Barbara A. Cornblatt is Professor of Psychiatry and Molecular Medicine at Hofstra Northwell School of Medicine. [1] She is known for her research on serious mental disorders, with a specific focus on psychosis and schizophrenia. [2] [3] Her efforts to find treatments to help youth with mental illness led to the development of the Recognition and Prevention Program, which she founded in 1998. [4]

Contents

Cornblatt was awarded the Joseph Zubin Memorial Fund Award in 1996. [5] She served as president of the Society for Research in Psychopathology (2000–01). [6]

Biography

Cornblatt received an MBA degree in industrial psychology at Baruch College, City University of New York in 1977 and a Ph.D. in experimental psychology from New School University in 1978. [1]

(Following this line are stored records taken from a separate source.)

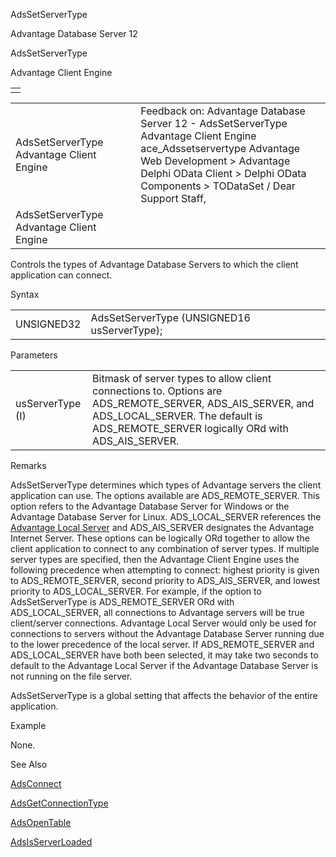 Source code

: AdsSetServerType




Advantage Database Server 12  

AdsSetServerType

Advantage Client Engine

|  |
| --- |
|  |

|  |  |  |  |  |
| --- | --- | --- | --- | --- |
| AdsSetServerType  Advantage Client Engine |  |  | Feedback on: Advantage Database Server 12 - AdsSetServerType Advantage Client Engine ace\_Adssetservertype Advantage Web Development > Advantage Delphi OData Client > Delphi OData Components > TODataSet / Dear Support Staff, |  |
| AdsSetServerType  Advantage Client Engine |  |  |  |  |

Controls the types of Advantage Database Servers to which the client application can connect.

Syntax

|  |  |
| --- | --- |
| UNSIGNED32 | AdsSetServerType (UNSIGNED16 usServerType); |

Parameters

|  |  |
| --- | --- |
| usServerType (I) | Bitmask of server types to allow client connections to. Options are ADS\_REMOTE\_SERVER, ADS\_AIS\_SERVER, and ADS\_LOCAL\_SERVER. The default is ADS\_REMOTE\_SERVER logically ORd with ADS\_AIS\_SERVER. |

Remarks

AdsSetServerType determines which types of Advantage servers the client application can use. The options available are ADS\_REMOTE\_SERVER. This option refers to the Advantage Database Server for Windows or the Advantage Database Server for Linux. ADS\_LOCAL\_SERVER references the [Advantage Local Server](master_advantage_local_server.htm) and ADS\_AIS\_SERVER designates the Advantage Internet Server. These options can be logically ORd together to allow the client application to connect to any combination of server types. If multiple server types are specified, then the Advantage Client Engine uses the following precedence when attempting to connect: highest priority is given to ADS\_REMOTE\_SERVER, second priority to ADS\_AIS\_SERVER, and lowest priority to ADS\_LOCAL\_SERVER. For example, if the option to AdsSetServerType is ADS\_REMOTE\_SERVER ORd with ADS\_LOCAL\_SERVER, all connections to Advantage servers will be true client/server connections. Advantage Local Server would only be used for connections to servers without the Advantage Database Server running due to the lower precedence of the local server. If ADS\_REMOTE\_SERVER and ADS\_LOCAL\_SERVER have both been selected, it may take two seconds to default to the Advantage Local Server if the Advantage Database Server is not running on the file server.

AdsSetServerType is a global setting that affects the behavior of the entire application.

Example

None.

See Also

[AdsConnect](ace_adsconnect.htm)

[AdsGetConnectionType](ace_adsgetconnectiontype.htm)

[AdsOpenTable](ace_adsopentable.htm)

[AdsIsServerLoaded](ace_adsisserverloaded.htm) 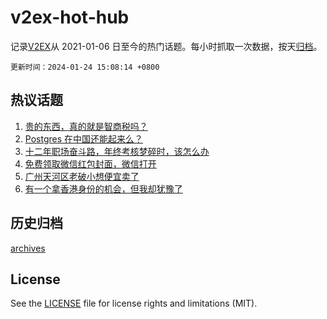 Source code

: # v2ex-hot-hub

 记录[V2EX](https://www.v2ex.com/)从 2021-01-06 日至今的热门话题。每小时抓取一次数据，按天[归档](archives)。

`更新时间：2024-01-24 15:08:14 +0800`

## 热议话题

1. [贵的东西，真的就是智商税吗？](https://www.v2ex.com/t/1011043)
1. [Postgres 在中国还能起来么？](https://www.v2ex.com/t/1010986)
1. [十二年职场奋斗路，年终考核梦碎时，该怎么办](https://www.v2ex.com/t/1010888)
1. [免费领取微信红包封面，微信打开](https://www.v2ex.com/t/1011071)
1. [广州天河区老破小想便宜卖了](https://www.v2ex.com/t/1010905)
1. [有一个拿香港身份的机会，但我却犹豫了](https://www.v2ex.com/t/1011015)

## 历史归档

[archives](archives)

## License

See the [LICENSE](LICENSE) file for license rights and limitations (MIT).
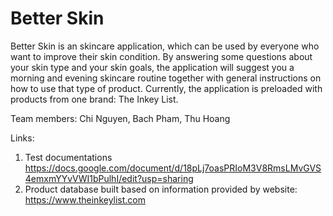 # Better Skin

Better Skin is an skincare application, which can be used by everyone who want to improve their skin condition.
By answering some questions about your skin type and your skin goals, the application will suggest you a morning
and evening skincare routine together with general instructions on how to use that type of product.
Currently, the application is preloaded with products from one brand: The Inkey List.

Team members: Chi Nguyen, Bach Pham, Thu Hoang

Links: 
1. Test documentations
https://docs.google.com/document/d/18pLj7oasPRIoM3V8RmsLMvGVS4emxmYYvVWI1bPulhI/edit?usp=sharing
2. Product database built based on information provided by website:
https://www.theinkeylist.com
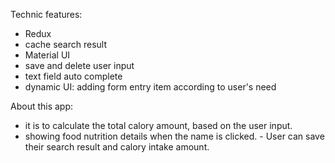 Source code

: Technic features:

- Redux
- cache search result
- Material UI
- save and delete user input
- text field auto complete
- dynamic UI: adding form entry item according to user's need

About this app:

- it is to calculate the total calory amount, based on the user input.
- showing food nutrition details when the name is clicked. - User can save their search result and calory intake amount.
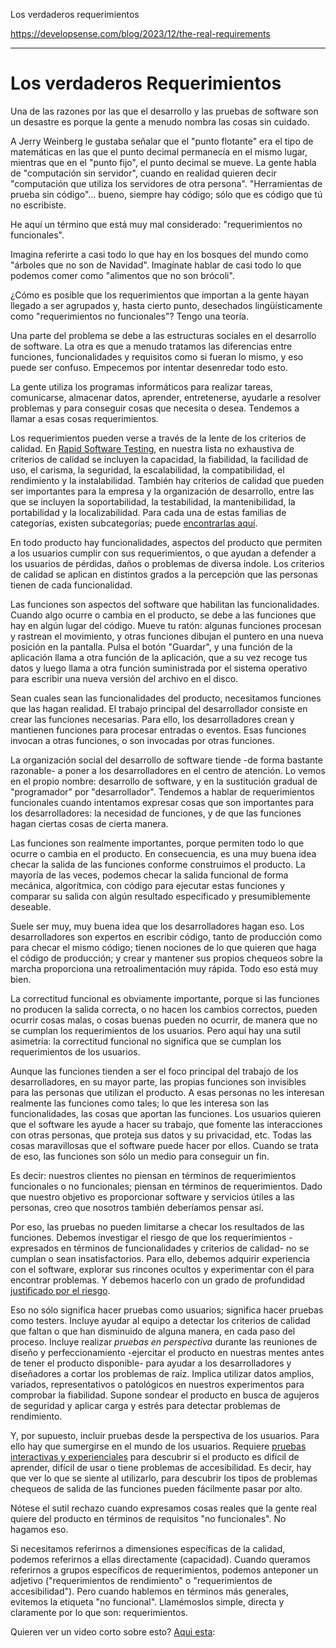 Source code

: Los verdaderos requerimientos

https://developsense.com/blog/2023/12/the-real-requirements

* * *

# Los verdaderos Requerimientos

Una de las razones por las que el desarrollo y las pruebas de software son un desastre es porque la gente a menudo nombra las cosas sin cuidado.

A Jerry Weinberg le gustaba señalar que el "punto flotante" era el tipo de matemáticas en las que el punto decimal permanecía en el mismo lugar, mientras que en el "punto fijo", el punto decimal se mueve. La gente habla de "computación sin servidor", cuando en realidad quieren decir "computación que utiliza los servidores de otra persona". "Herramientas de prueba sin código"... bueno, siempre hay código; sólo que es código que tú no escribiste.

He aquí un término que está muy mal considerado: "requerimientos no funcionales".

Imagina referirte a casi todo lo que hay en los bosques del mundo como "árboles que no son de Navidad". Imagínate hablar de casi todo lo que podemos comer como "alimentos que no son brócoli".

¿Cómo es posible que los requerimientos que importan a la gente hayan llegado a ser agrupados y, hasta cierto punto, desechados lingüísticamente como "requerimientos no funcionales"? Tengo una teoría.

Una parte del problema se debe a las estructuras sociales en el desarrollo de software. La otra es que a menudo tratamos las diferencias entre funciones, funcionalidades y requisitos como si fueran lo mismo, y eso puede ser confuso. Empecemos por intentar desenredar todo esto.

La gente utiliza los programas informáticos para realizar tareas, comunicarse, almacenar datos, aprender, entretenerse, ayudarle a resolver problemas y para conseguir cosas que necesita o desea. Tendemos a llamar a esas cosas requerimientos.

Los requerimientos pueden verse a través de la lente de los criterios de calidad. En [Rapid Software Testing](https://developsense.com/about-rapid-software-testing), en nuestra lista no exhaustiva de criterios de calidad se incluyen la capacidad, la fiabilidad, la facilidad de uso, el carisma, la seguridad, la escalabilidad, la compatibilidad, el rendimiento y la instalabilidad. También hay criterios de calidad que pueden ser importantes para la empresa y la organización de desarrollo, entre las que se incluyen la soportabilidad, la testabilidad, la mantenibilidad, la portabilidad y la localizabilidad. Para cada una de estas familias de categorías, existen subcategorías; puede [encontrarlas aquí](https://www.satisfice.com/download/heuristic-test-strategy-model).

En todo producto hay funcionalidades, aspectos del producto que permiten a los usuarios cumplir con sus requerimientos, o que ayudan a defender a los usuarios de pérdidas, daños o problemas de diversa índole. Los criterios de calidad se aplican en distintos grados a la percepción que las personas tienen de cada funcionalidad.

Las funciones son aspectos del software que habilitan las funcionalidades. Cuando algo ocurre o cambia en el producto, se debe a las funciones que hay en algún lugar del código. Mueve tu ratón: algunas funciones procesan y rastrean el movimiento, y otras funciones dibujan el puntero en una nueva posición en la pantalla. Pulsa el botón "Guardar", y una función de la aplicación llama a otra función de la aplicación, que a su vez recoge tus datos y luego llama a otra función suministrada por el sistema operativo para escribir una nueva versión del archivo en el disco.

Sean cuales sean las funcionalidades del producto, necesitamos funciones que las hagan realidad. El trabajo principal del desarrollador consiste en crear las funciones necesarias. Para ello, los desarrolladores crean y mantienen funciones para procesar entradas o eventos. Esas funciones invocan a otras funciones, o son invocadas por otras funciones.

La organización social del desarrollo de software tiende -de forma bastante razonable- a poner a los desarrolladores en el centro de atención. Lo vemos en el propio nombre: desarrollo de software, y en la sustitución gradual de "programador" por "desarrollador". Tendemos a hablar de requerimientos funcionales cuando intentamos expresar cosas que son importantes para los desarrolladores: la necesidad de funciones, y de que las funciones hagan ciertas cosas de cierta manera.

Las funciones son realmente importantes, porque permiten todo lo que ocurre o cambia en el producto. En consecuencia, es una muy buena idea checar la salida de las funciones conforme construimos el producto. La mayoría de las veces, podemos checar la salida funcional de forma mecánica, algorítmica, con código para ejecutar estas funciones y comparar su salida con algún resultado especificado y presumiblemente deseable.

Suele ser muy, muy buena idea que los desarrolladores hagan eso. Los desarrolladores son expertos en escribir código, tanto de producción como para checar el mismo código; tienen nociones de lo que quieren que haga el código de producción; y crear y mantener sus propios chequeos sobre la marcha proporciona una retroalimentación muy rápida. Todo eso está muy bien.

La correctitud funcional es obviamente importante, porque si las funciones no producen la salida correcta, o no hacen los cambios correctos, pueden ocurrir cosas malas, o cosas buenas pueden no ocurrir, de manera que no se cumplan los requerimientos de los usuarios. Pero aquí hay una sutil asimetría: la correctitud funcional no significa que se cumplan los requerimientos de los usuarios.

Aunque las funciones tienden a ser el foco principal del trabajo de los desarrolladores, en su mayor parte, las propias funciones son invisibles para las personas que utilizan el producto. A esas personas no les interesan realmente las funciones como tales; lo que les interesa son las funcionalidades, las cosas que aportan las funciones. Los usuarios quieren que el software les ayude a hacer su trabajo, que fomente las interacciones con otras personas, que proteja sus datos y su privacidad, etc. Todas las cosas maravillosas que el software puede hacer por ellos. Cuando se trata de eso, las funciones son sólo un medio para conseguir un fin.

Es decir: nuestros clientes no piensan en términos de requerimientos funcionales o no funcionales; piensan en términos de requerimientos. Dado que nuestro objetivo es proporcionar software y servicios útiles a las personas, creo que nosotros también deberíamos pensar así.

Por eso, las pruebas no pueden limitarse a checar los resultados de las funciones. Debemos investigar el riesgo de que los requerimientos -expresados en términos de funcionalidades y criterios de calidad- no se cumplan o sean insatisfactorios. Para ello, debemos adquirir experiencia con el software, explorar sus rincones ocultos y experimentar con él para encontrar problemas. Y debemos hacerlo con un grado de profundidad [justificado por el riesgo](https://developsense.com/blog/2022/01/testing-deep-and-shallow).

Eso no sólo significa hacer pruebas como usuarios; significa hacer pruebas como testers. Incluye ayudar al equipo a detectar los criterios de calidad que faltan o que han disminuido de alguna manera, en cada paso del proceso. Incluye realizar *pruebas en perspectiva* durante las reuniones de diseño y perfeccionamiento -ejercitar el producto en nuestras mentes antes de tener el producto disponible- para ayudar a los desarrolladores y diseñadores a cortar los problemas de raíz. Implica utilizar datos amplios, variados, representativos o patológicos en nuestros experimentos para comprobar la fiabilidad. Supone sondear el producto en busca de agujeros de seguridad y aplicar carga y estrés para detectar problemas de rendimiento.

Y, por supuesto, incluir pruebas desde la perspectiva de los usuarios. Para ello hay que sumergirse en el mundo de los usuarios. Requiere [pruebas interactivas y experienciales](https://www.developsense.com/blog/2021/08/alternatives-to-manual-testing-experiential-attended-exploratory/) para descubrir si el producto es difícil de aprender, difícil de usar o tiene problemas de accesibilidad. Es decir, hay que ver lo que se siente al utilizarlo, para descubrir los tipos de problemas chequeos de salida de las funciones pueden fácilmente pasar por alto.

Nótese el sutil rechazo cuando expresamos cosas reales que la gente real quiere del producto en términos de requisitos "no funcionales". No hagamos eso.

Si necesitamos referirnos a dimensiones específicas de la calidad, podemos referirnos a ellas directamente (capacidad). Cuando queramos referirnos a grupos específicos de requerimientos, podemos anteponer un adjetivo ("requerimientos de rendimiento" o "requerimientos de accesibilidad"). Pero cuando hablemos en términos más generales, evitemos la etiqueta "no funcional". Llamémoslos simple, directa y claramente por lo que son: requerimientos.

Quieren ver un video corto sobre esto? [Aqui esta](https://youtu.be/fjr2GtUwVLQ): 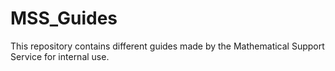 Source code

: # MSS_Guides
This repository contains different guides made by the Mathematical Support Service for internal use.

Cornblatt's research program, including projects focusing on cognitive behavioral social skills training for youth at risk of psychosis, [7] predictors and mechanisms of conversion to psychosis, [8] and characterization of prodromal schizophrenia, [9] has been funded by the National Institute of Mental Health of the National Institutes of Health. She worked on North American Prodrome Longitudinal Study (NAPLS-1), a large multisite longitudinal study focusing on the earliest stages of psychotic illness, [10] with prominent clinical psychologists and psychiatrists including Tyrone Cannon, Elaine F. Walker, and Thomas McGlashan. [11] [12]

Research

Towards a Psychosis Risk Blood Diagnostic for Persons Experiencing High-Risk Symptoms: In this study, the researchers looked at different analytes found in human blood plasma. These plasma analytes reflected inflammation, oxidative stress, hormones, and metabolism. It was discovered that individuals who are at a high-risk for psychosis have high levels of inflammation, oxidative stress, and hormone imbalances. [13]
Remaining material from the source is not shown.